Un guerrier plus complaisant que les autres, s’offrit pour servir de guide aux Français, qui étaient littéralement perdus dans le village et ne savaient pas de quel côté se diriger, et les conduisit au toldo du chef, devant lequel une vingtaine de cavaliers armés en guerre étaient réunis et paraissaient attendre.

— Voici Antinahuel, le grand toqui de l’Inapiré-Mapus, dit emphatiquement le guide en désignant du doigt le chef qui, en ce moment, sortait de son toldo, attiré par la rumeur qu’il avait entendue.

— Merci, dit Valentin.

Les deux Français s’avancèrent rapidement vers le toqui, lequel, de son côté, faisait quelques pas au-devant d’eux.

— Eh ! eh ! dit Valentin bas à son compagnon, cet homme a une belle prestance et un air bien intelligent pour un Indien.

— Oui, répondit Louis sur le même ton, mais il a le front étroit, le regard louche et les lèvres pincées, il ne m’inspire qu’une médiocre confiance.

— Bah ! fit Valentin, tu es par trop difficile ; t’attendais-tu à ce que ce sauvage fût un Antinoüs ou un Apollon du Belvédère ?

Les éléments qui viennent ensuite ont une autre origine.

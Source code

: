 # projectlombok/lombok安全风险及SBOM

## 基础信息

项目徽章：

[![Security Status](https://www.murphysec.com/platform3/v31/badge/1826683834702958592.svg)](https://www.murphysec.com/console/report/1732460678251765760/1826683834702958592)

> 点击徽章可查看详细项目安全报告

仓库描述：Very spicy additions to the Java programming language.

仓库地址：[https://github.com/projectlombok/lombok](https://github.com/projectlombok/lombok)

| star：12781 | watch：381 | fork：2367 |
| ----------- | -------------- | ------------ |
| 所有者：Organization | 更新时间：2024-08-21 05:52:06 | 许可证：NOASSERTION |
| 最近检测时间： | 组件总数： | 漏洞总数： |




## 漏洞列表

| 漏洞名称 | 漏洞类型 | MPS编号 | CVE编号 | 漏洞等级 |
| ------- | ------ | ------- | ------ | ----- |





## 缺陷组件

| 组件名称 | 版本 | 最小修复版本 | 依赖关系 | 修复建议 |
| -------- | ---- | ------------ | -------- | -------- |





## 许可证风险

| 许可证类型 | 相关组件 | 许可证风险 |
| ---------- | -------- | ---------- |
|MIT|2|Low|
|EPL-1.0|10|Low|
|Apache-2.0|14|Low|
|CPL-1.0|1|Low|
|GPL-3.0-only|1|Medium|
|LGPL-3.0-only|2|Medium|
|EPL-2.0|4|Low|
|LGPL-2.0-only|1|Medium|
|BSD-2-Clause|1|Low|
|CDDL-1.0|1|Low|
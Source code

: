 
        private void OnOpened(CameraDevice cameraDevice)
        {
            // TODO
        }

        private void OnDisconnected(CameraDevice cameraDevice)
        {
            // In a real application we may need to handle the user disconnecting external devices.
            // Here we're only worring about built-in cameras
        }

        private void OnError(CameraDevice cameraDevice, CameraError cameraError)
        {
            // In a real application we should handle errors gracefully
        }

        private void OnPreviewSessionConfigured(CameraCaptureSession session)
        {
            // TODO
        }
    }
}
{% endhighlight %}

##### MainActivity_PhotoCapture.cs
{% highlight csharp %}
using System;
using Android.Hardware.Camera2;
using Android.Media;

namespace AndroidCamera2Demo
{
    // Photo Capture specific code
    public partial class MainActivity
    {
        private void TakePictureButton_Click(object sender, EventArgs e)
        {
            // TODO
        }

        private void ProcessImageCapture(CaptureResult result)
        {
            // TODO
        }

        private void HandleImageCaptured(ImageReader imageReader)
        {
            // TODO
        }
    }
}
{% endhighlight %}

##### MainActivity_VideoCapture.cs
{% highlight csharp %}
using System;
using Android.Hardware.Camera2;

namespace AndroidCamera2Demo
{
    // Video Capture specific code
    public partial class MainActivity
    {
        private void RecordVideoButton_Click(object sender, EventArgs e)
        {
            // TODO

— Non, mais je lui aurais voulu plus de franchise dans le regard.

— Nous allons le juger.

— Je ne sais pas pourquoi, mais cet homme me produit l’effet d’un reptile, il m’inspire une répulsion invincible.

— Tu es trop impressionnable, mon ami ; je suis sûr que cet homme qui, en effet, a tout l’air d’un franc coquin, est au fond le meilleur homme du monde.

— Dieu veuille que je me trompe mais j’éprouve à son aspect une émotion dont je ne puis me rendre compte ; il me semble qu’une espèce de pressentiment m’avertit de prendre garde à cet homme et qu’il me sera fatal.

— Folies que tout cela ! Quels rapports peux-tu jamais avoir avec cet individu ? Nous sommes chargés d’une mission auprès de lui ; qui sait si nous le reverrons un jour, et puis quels intérêts peuvent nous lier à lui dans l’avenir ?

— Tu as raison, je ne sais ce que je dis, d’ailleurs nous allons savoir bientôt à quoi nous en tenir sur son compte, car nous voici arrivés auprès de lui.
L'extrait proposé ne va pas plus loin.